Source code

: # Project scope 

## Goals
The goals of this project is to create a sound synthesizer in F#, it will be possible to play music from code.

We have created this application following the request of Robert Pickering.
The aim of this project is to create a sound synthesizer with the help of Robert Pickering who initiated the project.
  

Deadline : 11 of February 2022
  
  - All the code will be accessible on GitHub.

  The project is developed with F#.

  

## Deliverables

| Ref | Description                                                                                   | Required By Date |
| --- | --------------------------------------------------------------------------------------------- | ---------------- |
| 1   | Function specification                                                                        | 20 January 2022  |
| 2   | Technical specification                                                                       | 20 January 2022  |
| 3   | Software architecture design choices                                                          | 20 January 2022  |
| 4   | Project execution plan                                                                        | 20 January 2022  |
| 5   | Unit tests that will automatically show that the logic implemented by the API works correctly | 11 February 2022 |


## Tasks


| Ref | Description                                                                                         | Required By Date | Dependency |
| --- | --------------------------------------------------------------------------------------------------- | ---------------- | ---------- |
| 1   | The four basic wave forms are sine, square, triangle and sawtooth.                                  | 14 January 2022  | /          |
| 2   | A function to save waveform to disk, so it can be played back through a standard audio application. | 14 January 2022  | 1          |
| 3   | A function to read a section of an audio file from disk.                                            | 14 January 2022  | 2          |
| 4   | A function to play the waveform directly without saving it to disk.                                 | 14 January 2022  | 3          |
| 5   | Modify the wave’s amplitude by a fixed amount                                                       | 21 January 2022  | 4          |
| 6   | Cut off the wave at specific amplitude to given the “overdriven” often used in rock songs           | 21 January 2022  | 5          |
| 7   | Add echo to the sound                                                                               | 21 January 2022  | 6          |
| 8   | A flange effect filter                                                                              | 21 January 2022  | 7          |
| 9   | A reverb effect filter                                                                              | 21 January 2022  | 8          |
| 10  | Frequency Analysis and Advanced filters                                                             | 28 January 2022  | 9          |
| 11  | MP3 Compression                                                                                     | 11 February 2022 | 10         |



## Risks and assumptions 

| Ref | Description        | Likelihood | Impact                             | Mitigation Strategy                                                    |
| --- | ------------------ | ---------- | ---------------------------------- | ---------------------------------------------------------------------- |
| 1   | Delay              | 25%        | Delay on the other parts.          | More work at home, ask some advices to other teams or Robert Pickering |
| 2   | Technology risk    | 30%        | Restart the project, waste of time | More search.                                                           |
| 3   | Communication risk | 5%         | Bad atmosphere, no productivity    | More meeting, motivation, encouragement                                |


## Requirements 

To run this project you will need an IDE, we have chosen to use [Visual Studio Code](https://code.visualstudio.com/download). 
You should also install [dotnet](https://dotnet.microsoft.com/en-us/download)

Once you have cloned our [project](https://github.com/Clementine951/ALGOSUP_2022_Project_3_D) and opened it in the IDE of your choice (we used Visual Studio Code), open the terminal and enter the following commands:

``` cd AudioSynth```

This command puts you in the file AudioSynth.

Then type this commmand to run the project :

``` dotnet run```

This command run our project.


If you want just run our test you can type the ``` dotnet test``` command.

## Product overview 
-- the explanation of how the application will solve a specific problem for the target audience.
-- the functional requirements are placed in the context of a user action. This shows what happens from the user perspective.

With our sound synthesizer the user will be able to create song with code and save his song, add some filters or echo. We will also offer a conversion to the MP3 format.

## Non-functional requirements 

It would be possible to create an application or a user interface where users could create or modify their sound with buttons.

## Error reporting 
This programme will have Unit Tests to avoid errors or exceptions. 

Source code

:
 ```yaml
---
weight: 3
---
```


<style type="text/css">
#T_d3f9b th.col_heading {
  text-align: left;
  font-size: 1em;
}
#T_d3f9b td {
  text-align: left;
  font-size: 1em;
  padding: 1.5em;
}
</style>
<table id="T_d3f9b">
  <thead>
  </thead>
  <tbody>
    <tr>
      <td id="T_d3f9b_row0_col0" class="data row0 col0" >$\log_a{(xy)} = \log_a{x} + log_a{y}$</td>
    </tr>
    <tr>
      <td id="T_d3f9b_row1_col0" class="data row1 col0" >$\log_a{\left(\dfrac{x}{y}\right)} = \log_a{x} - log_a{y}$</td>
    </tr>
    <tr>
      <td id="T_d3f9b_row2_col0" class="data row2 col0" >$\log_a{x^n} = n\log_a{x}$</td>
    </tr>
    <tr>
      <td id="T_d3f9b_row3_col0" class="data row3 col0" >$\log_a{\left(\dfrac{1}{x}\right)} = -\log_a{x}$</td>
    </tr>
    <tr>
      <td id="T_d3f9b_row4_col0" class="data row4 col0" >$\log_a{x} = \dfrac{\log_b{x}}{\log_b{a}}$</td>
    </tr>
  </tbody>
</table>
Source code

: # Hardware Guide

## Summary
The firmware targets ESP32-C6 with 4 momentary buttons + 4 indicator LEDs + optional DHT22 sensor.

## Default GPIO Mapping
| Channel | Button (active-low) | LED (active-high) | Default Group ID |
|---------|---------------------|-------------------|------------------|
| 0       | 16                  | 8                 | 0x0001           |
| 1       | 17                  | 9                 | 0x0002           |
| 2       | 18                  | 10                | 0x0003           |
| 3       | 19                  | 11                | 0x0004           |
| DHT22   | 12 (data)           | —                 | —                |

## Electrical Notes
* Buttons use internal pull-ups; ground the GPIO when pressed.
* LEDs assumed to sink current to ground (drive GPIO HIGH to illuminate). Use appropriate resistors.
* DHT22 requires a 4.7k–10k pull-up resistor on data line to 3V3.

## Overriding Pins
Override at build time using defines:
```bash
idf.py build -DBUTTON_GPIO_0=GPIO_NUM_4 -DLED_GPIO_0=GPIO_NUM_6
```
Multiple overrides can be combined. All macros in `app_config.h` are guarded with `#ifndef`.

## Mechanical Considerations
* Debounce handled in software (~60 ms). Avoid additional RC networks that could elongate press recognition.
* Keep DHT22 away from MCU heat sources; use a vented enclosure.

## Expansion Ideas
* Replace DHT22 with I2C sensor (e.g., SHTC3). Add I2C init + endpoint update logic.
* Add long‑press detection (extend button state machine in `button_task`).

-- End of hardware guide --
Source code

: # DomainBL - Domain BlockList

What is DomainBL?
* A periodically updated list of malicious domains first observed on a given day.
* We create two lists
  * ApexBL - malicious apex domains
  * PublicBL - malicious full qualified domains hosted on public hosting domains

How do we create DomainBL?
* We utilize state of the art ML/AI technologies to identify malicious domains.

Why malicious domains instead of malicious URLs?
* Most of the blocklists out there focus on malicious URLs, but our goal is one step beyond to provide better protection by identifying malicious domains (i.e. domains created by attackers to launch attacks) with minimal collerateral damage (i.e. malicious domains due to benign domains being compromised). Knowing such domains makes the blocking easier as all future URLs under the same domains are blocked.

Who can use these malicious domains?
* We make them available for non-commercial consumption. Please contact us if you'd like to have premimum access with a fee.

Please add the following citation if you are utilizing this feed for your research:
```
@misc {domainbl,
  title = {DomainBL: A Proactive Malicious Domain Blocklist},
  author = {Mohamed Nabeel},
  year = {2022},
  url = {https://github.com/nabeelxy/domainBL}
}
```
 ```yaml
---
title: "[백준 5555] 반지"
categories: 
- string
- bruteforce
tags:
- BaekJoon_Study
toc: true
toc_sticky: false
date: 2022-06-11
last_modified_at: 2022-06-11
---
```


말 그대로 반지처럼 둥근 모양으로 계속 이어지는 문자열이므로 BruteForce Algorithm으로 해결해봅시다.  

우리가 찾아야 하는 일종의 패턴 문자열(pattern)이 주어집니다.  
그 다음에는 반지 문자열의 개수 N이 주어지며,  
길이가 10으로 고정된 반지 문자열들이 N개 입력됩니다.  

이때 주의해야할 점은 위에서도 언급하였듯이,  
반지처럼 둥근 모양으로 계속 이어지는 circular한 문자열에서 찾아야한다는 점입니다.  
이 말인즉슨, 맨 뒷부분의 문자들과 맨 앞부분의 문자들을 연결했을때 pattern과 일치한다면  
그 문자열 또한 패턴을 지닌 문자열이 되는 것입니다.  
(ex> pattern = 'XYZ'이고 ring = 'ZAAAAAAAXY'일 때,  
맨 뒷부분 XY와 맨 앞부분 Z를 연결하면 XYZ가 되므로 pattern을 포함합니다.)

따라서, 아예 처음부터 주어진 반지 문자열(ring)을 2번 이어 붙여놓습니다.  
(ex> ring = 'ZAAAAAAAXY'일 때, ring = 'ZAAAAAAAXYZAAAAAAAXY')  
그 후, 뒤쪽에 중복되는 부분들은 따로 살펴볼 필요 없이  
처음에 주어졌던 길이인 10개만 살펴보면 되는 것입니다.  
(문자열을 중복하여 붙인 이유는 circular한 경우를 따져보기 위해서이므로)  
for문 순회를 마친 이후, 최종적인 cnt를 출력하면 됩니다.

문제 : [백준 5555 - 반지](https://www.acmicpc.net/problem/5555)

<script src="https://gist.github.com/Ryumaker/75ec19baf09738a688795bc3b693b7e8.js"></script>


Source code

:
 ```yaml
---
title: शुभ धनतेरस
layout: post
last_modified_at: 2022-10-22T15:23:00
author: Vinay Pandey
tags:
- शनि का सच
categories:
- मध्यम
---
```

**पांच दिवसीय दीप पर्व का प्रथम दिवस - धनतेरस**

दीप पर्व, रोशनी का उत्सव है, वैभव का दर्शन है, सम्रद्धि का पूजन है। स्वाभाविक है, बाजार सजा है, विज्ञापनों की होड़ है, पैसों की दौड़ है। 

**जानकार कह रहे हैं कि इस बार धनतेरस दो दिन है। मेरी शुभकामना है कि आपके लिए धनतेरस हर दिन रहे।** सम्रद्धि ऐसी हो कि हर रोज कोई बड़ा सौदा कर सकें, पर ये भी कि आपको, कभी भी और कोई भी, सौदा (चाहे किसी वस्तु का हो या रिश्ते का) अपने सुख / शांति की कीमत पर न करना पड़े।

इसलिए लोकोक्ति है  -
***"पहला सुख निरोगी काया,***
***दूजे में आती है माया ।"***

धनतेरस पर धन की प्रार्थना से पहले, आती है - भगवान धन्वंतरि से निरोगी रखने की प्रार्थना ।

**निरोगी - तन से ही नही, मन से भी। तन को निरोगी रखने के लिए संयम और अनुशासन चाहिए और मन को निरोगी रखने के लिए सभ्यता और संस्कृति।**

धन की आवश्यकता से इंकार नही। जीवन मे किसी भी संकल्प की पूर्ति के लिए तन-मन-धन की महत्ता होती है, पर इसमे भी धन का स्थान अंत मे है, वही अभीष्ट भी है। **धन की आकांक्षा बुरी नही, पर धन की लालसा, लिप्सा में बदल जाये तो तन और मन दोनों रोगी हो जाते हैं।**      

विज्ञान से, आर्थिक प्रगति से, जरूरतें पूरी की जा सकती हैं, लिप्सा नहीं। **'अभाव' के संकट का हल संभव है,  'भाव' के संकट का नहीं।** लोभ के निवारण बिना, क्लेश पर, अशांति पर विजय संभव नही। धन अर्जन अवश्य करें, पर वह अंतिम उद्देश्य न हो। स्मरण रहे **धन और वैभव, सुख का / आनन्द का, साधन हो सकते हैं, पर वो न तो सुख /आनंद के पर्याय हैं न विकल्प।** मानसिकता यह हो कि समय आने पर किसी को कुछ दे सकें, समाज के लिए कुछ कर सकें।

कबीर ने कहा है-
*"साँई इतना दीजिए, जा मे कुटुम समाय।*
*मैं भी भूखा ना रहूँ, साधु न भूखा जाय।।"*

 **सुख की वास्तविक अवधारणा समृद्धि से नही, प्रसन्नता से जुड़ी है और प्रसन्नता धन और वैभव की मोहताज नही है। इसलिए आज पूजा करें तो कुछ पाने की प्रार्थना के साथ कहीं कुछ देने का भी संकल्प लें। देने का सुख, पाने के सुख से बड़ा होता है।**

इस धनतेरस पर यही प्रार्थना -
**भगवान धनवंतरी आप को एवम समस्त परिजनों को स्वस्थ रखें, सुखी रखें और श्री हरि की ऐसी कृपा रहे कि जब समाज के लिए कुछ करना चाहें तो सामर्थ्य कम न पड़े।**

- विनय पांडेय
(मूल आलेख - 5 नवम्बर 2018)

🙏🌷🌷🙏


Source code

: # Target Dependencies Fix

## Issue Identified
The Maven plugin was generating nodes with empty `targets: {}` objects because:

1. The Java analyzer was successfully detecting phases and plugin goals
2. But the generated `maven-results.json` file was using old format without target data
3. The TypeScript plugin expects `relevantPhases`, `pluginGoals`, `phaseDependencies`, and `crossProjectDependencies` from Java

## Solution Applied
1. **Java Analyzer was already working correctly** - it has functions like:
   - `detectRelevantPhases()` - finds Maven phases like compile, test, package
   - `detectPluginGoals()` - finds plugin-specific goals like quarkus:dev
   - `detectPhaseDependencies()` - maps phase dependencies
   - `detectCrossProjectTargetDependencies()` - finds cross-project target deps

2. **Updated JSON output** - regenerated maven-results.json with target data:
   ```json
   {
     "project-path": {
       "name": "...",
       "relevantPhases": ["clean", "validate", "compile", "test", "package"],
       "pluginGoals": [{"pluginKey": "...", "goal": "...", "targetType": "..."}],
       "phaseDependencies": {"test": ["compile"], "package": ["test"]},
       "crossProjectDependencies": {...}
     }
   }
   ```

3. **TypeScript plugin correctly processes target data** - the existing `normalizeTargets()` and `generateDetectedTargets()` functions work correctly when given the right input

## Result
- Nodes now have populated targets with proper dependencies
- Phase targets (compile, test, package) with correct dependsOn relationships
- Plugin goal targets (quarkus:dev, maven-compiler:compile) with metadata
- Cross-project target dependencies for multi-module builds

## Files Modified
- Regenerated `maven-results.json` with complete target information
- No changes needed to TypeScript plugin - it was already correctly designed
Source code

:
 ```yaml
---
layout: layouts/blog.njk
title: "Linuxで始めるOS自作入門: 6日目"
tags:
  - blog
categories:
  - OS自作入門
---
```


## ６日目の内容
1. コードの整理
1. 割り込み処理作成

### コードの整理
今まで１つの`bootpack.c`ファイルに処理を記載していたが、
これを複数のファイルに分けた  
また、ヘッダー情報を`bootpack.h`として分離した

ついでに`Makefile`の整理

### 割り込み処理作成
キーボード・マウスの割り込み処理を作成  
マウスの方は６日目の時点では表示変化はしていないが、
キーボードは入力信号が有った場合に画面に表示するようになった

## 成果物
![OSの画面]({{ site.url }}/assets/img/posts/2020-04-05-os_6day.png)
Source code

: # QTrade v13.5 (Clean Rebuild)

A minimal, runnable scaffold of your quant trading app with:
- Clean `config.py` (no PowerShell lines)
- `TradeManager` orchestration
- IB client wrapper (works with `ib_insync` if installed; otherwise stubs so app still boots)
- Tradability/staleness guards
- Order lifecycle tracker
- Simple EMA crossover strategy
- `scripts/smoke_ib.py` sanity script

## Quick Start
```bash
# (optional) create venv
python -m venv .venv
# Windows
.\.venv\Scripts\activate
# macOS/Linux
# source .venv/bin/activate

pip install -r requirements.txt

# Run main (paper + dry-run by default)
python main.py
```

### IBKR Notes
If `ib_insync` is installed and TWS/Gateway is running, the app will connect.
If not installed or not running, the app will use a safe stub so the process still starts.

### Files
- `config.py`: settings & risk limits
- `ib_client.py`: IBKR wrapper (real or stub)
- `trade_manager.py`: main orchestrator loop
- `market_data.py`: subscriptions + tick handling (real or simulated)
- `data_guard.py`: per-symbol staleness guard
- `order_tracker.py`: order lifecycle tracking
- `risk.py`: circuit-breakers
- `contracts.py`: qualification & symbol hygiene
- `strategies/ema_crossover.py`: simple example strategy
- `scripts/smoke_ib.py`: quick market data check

# [Exercise]
Begin at the top of the listing above and set down each line exactly. Stop after the line that contains "Deadline : 11 of February 2022".

# [Completed task]
Source code

: # Project scope 

## Goals
The goals of this project is to create a sound synthesizer in F#, it will be possible to play music from code.

We have created this application following the request of Robert Pickering.
The aim of this project is to create a sound synthesizer with the help of Robert Pickering who initiated the project.
  

Deadline : 11 of February 2022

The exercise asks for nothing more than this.